== DATA TO EXAMINE ==

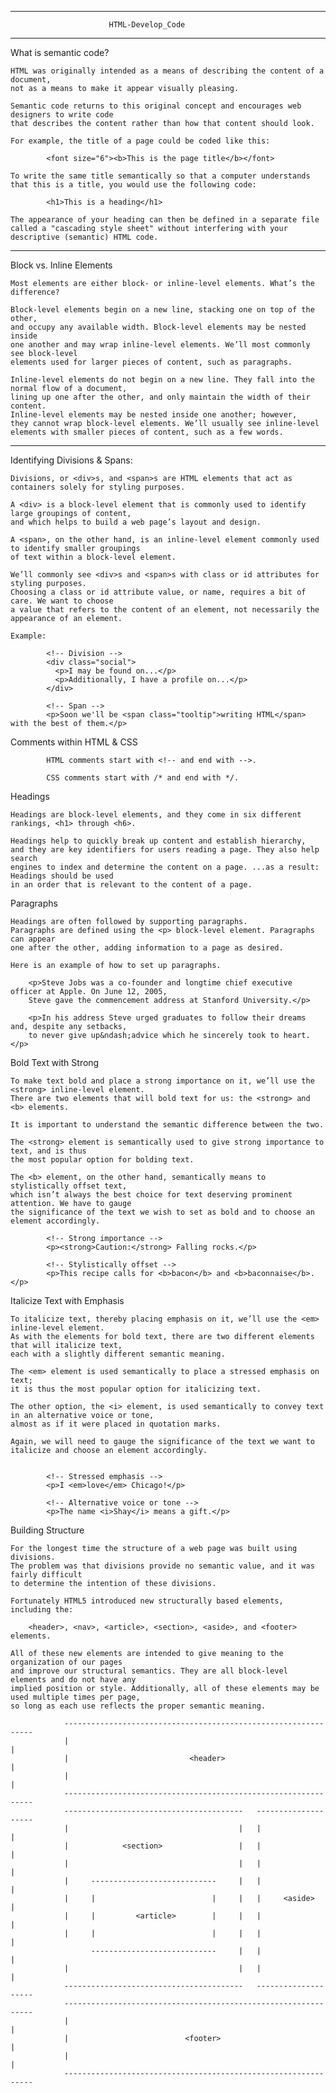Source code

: ------------------------------------------------------------------------------

                          HTML-Develop_Code

------------------------------------------------------------------------------
What is semantic code?

    HTML was originally intended as a means of describing the content of a document, 
    not as a means to make it appear visually pleasing. 
    
    Semantic code returns to this original concept and encourages web designers to write code 
    that describes the content rather than how that content should look. 
    
    For example, the title of a page could be coded like this:
    
            <font size="6"><b>This is the page title</b></font>

    To write the same title semantically so that a computer understands 
    that this is a title, you would use the following code:
    
            <h1>This is a heading</h1>
            
    The appearance of your heading can then be defined in a separate file 
    called a "cascading style sheet" without interfering with your descriptive (semantic) HTML code.    
    
------------------------------------------------------------------------------

Block vs. Inline Elements

    Most elements are either block- or inline-level elements. What’s the difference?

    Block-level elements begin on a new line, stacking one on top of the other, 
    and occupy any available width. Block-level elements may be nested inside 
    one another and may wrap inline-level elements. We’ll most commonly see block-level 
    elements used for larger pieces of content, such as paragraphs.

    Inline-level elements do not begin on a new line. They fall into the normal flow of a document, 
    lining up one after the other, and only maintain the width of their content. 
    Inline-level elements may be nested inside one another; however, 
    they cannot wrap block-level elements. We’ll usually see inline-level 
    elements with smaller pieces of content, such as a few words.

------------------------------------------------------------------------------

Identifying Divisions & Spans:

    Divisions, or <div>s, and <span>s are HTML elements that act as containers solely for styling purposes. 
    
    A <div> is a block-level element that is commonly used to identify large groupings of content, 
    and which helps to build a web page’s layout and design. 
    
    A <span>, on the other hand, is an inline-level element commonly used to identify smaller groupings 
    of text within a block-level element.
    
    We’ll commonly see <div>s and <span>s with class or id attributes for styling purposes. 
    Choosing a class or id attribute value, or name, requires a bit of care. We want to choose 
    a value that refers to the content of an element, not necessarily the appearance of an element.
    
    Example:
    
            <!-- Division -->
            <div class="social">
              <p>I may be found on...</p>
              <p>Additionally, I have a profile on...</p>
            </div>

            <!-- Span -->
            <p>Soon we'll be <span class="tooltip">writing HTML</span> with the best of them.</p>
    
Comments within HTML & CSS

            HTML comments start with <!-- and end with -->. 
            
            CSS comments start with /* and end with */.
    
Headings

    Headings are block-level elements, and they come in six different rankings, <h1> through <h6>. 
    
    Headings help to quickly break up content and establish hierarchy, 
    and they are key identifiers for users reading a page. They also help search 
    engines to index and determine the content on a page. ...as a result: Headings should be used 
    in an order that is relevant to the content of a page.  
    
Paragraphs

    Headings are often followed by supporting paragraphs. 
    Paragraphs are defined using the <p> block-level element. Paragraphs can appear 
    one after the other, adding information to a page as desired. 
    
    Here is an example of how to set up paragraphs.    
    
        <p>Steve Jobs was a co-founder and longtime chief executive officer at Apple. On June 12, 2005, 
        Steve gave the commencement address at Stanford University.</p>

        <p>In his address Steve urged graduates to follow their dreams and, despite any setbacks, 
        to never give up&ndash;advice which he sincerely took to heart.</p>
    
Bold Text with Strong

    To make text bold and place a strong importance on it, we’ll use the <strong> inline-level element. 
    There are two elements that will bold text for us: the <strong> and <b> elements. 
    
    It is important to understand the semantic difference between the two.

    The <strong> element is semantically used to give strong importance to text, and is thus 
    the most popular option for bolding text. 
    
    The <b> element, on the other hand, semantically means to stylistically offset text, 
    which isn’t always the best choice for text deserving prominent attention. We have to gauge 
    the significance of the text we wish to set as bold and to choose an element accordingly. 
  
            <!-- Strong importance -->
            <p><strong>Caution:</strong> Falling rocks.</p>

            <!-- Stylistically offset -->
            <p>This recipe calls for <b>bacon</b> and <b>baconnaise</b>.</p>
  
Italicize Text with Emphasis

    To italicize text, thereby placing emphasis on it, we’ll use the <em> inline-level element. 
    As with the elements for bold text, there are two different elements that will italicize text, 
    each with a slightly different semantic meaning.

    The <em> element is used semantically to place a stressed emphasis on text; 
    it is thus the most popular option for italicizing text. 
    
    The other option, the <i> element, is used semantically to convey text in an alternative voice or tone, 
    almost as if it were placed in quotation marks. 
    
    Again, we will need to gauge the significance of the text we want to italicize and choose an element accordingly.

    
            <!-- Stressed emphasis -->
            <p>I <em>love</em> Chicago!</p>

            <!-- Alternative voice or tone -->
            <p>The name <i>Shay</i> means a gift.</p>

Building Structure

    For the longest time the structure of a web page was built using divisions. 
    The problem was that divisions provide no semantic value, and it was fairly difficult 
    to determine the intention of these divisions. 
    
    Fortunately HTML5 introduced new structurally based elements, including the:
    
        <header>, <nav>, <article>, <section>, <aside>, and <footer> elements.

    All of these new elements are intended to give meaning to the organization of our pages 
    and improve our structural semantics. They are all block-level elements and do not have any 
    implied position or style. Additionally, all of these elements may be used multiple times per page, 
    so long as each use reflects the proper semantic meaning.
    
                --------------------------------------------------------------- 
                |                                                             |                            
                |                           <header>                          |
                |                                                             |   
                --------------------------------------------------------------- 
                ----------------------------------------   -------------------- 
                |                                      |   |                  |                                                                         
                |            <section>                 |   |                  |
                |                                      |   |                  |  
                |     ----------------------------     |   |                  |
                |     |                          |     |   |     <aside>      |
                |     |         <article>        |     |   |                  |
                |     |                          |     |   |                  |                                
                      ----------------------------     |   |                  |
                |                                      |   |                  |    
                ----------------------------------------   --------------------   
                --------------------------------------------------------------- 
                |                                                             |                                             
                |                          <footer>                           |
                |                                                             |  
                ---------------------------------------------------------------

===

**YOUR GOAL**
Hand back the data above exactly, with no images.

**SOLUTION FOR THIS PROBLEM**
Source code

: ------------------------------------------------------------------------------

                          HTML-Develop_Code

------------------------------------------------------------------------------
What is semantic code?

    HTML was originally intended as a means of describing the content of a document, 
    not as a means to make it appear visually pleasing. 
    
    Semantic code returns to this original concept and encourages web designers to write code 
    that describes the content rather than how that content should look. 
    
    For example, the title of a page could be coded like this:
    
            <font size="6"><b>This is the page title</b></font>

    To write the same title semantically so that a computer understands 
    that this is a title, you would use the following code:
    
            <h1>This is a heading</h1>
            
    The appearance of your heading can then be defined in a separate file 
    called a "cascading style sheet" without interfering with your descriptive (semantic) HTML code.    
    
------------------------------------------------------------------------------

Block vs. Inline Elements

    Most elements are either block- or inline-level elements. What’s the difference?

    Block-level elements begin on a new line, stacking one on top of the other, 
    and occupy any available width. Block-level elements may be nested inside 
    one another and may wrap inline-level elements. We’ll most commonly see block-level 
    elements used for larger pieces of content, such as paragraphs.

    Inline-level elements do not begin on a new line. They fall into the normal flow of a document, 
    lining up one after the other, and only maintain the width of their content. 
    Inline-level elements may be nested inside one another; however, 
    they cannot wrap block-level elements. We’ll usually see inline-level 
    elements with smaller pieces of content, such as a few words.

------------------------------------------------------------------------------

Identifying Divisions & Spans:

    Divisions, or <div>s, and <span>s are HTML elements that act as containers solely for styling purposes. 
    
    A <div> is a block-level element that is commonly used to identify large groupings of content, 
    and which helps to build a web page’s layout and design. 
    
    A <span>, on the other hand, is an inline-level element commonly used to identify smaller groupings 
    of text within a block-level element.
    
    We’ll commonly see <div>s and <span>s with class or id attributes for styling purposes. 
    Choosing a class or id attribute value, or name, requires a bit of care. We want to choose 
    a value that refers to the content of an element, not necessarily the appearance of an element.
    
    Example:
    
            <!-- Division -->
            <div class="social">
              <p>I may be found on...</p>
              <p>Additionally, I have a profile on...</p>
            </div>

            <!-- Span -->
            <p>Soon we'll be <span class="tooltip">writing HTML</span> with the best of them.</p>
    
Comments within HTML & CSS

            HTML comments start with <!-- and end with -->. 
            
            CSS comments start with /* and end with */.
    
Headings

    Headings are block-level elements, and they come in six different rankings, <h1> through <h6>. 
    
    Headings help to quickly break up content and establish hierarchy, 
    and they are key identifiers for users reading a page. They also help search 
    engines to index and determine the content on a page. ...as a result: Headings should be used 
    in an order that is relevant to the content of a page.  
    
Paragraphs

    Headings are often followed by supporting paragraphs. 
    Paragraphs are defined using the <p> block-level element. Paragraphs can appear 
    one after the other, adding information to a page as desired. 
    
    Here is an example of how to set up paragraphs.    
    
        <p>Steve Jobs was a co-founder and longtime chief executive officer at Apple. On June 12, 2005, 
        Steve gave the commencement address at Stanford University.</p>

        <p>In his address Steve urged graduates to follow their dreams and, despite any setbacks, 
        to never give up&ndash;advice which he sincerely took to heart.</p>
    
Bold Text with Strong

    To make text bold and place a strong importance on it, we’ll use the <strong> inline-level element. 
    There are two elements that will bold text for us: the <strong> and <b> elements. 
    
    It is important to understand the semantic difference between the two.

    The <strong> element is semantically used to give strong importance to text, and is thus 
    the most popular option for bolding text. 
    
    The <b> element, on the other hand, semantically means to stylistically offset text, 
    which isn’t always the best choice for text deserving prominent attention. We have to gauge 
    the significance of the text we wish to set as bold and to choose an element accordingly. 
  
            <!-- Strong importance -->
            <p><strong>Caution:</strong> Falling rocks.</p>

            <!-- Stylistically offset -->
            <p>This recipe calls for <b>bacon</b> and <b>baconnaise</b>.</p>
  
Italicize Text with Emphasis

    To italicize text, thereby placing emphasis on it, we’ll use the <em> inline-level element. 
    As with the elements for bold text, there are two different elements that will italicize text, 
    each with a slightly different semantic meaning.

    The <em> element is used semantically to place a stressed emphasis on text; 
    it is thus the most popular option for italicizing text. 
    
    The other option, the <i> element, is used semantically to convey text in an alternative voice or tone, 
    almost as if it were placed in quotation marks. 
    
    Again, we will need to gauge the significance of the text we want to italicize and choose an element accordingly.

    
            <!-- Stressed emphasis -->
            <p>I <em>love</em> Chicago!</p>

            <!-- Alternative voice or tone -->
            <p>The name <i>Shay</i> means a gift.</p>

Building Structure

    For the longest time the structure of a web page was built using divisions. 
    The problem was that divisions provide no semantic value, and it was fairly difficult 
    to determine the intention of these divisions. 
    
    Fortunately HTML5 introduced new structurally based elements, including the:
    
        <header>, <nav>, <article>, <section>, <aside>, and <footer> elements.

    All of these new elements are intended to give meaning to the organization of our pages 
    and improve our structural semantics. They are all block-level elements and do not have any 
    implied position or style. Additionally, all of these elements may be used multiple times per page, 
    so long as each use reflects the proper semantic meaning.
    
                --------------------------------------------------------------- 
                |                                                             |                            
                |                           <header>                          |
                |                                                             |   
                --------------------------------------------------------------- 
                ----------------------------------------   -------------------- 
                |                                      |   |                  |                                                                         
                |            <section>                 |   |                  |
                |                                      |   |                  |  
                |     ----------------------------     |   |                  |
                |     |                          |     |   |     <aside>      |
                |     |         <article>        |     |   |                  |
                |     |                          |     |   |                  |                                
                      ----------------------------     |   |                  |
                |                                      |   |                  |    
                ----------------------------------------   --------------------   
                --------------------------------------------------------------- 
                |                                                             |                                             
                |                          <footer>                           |
                |                                                             |  
                ---------------------------------------------------------------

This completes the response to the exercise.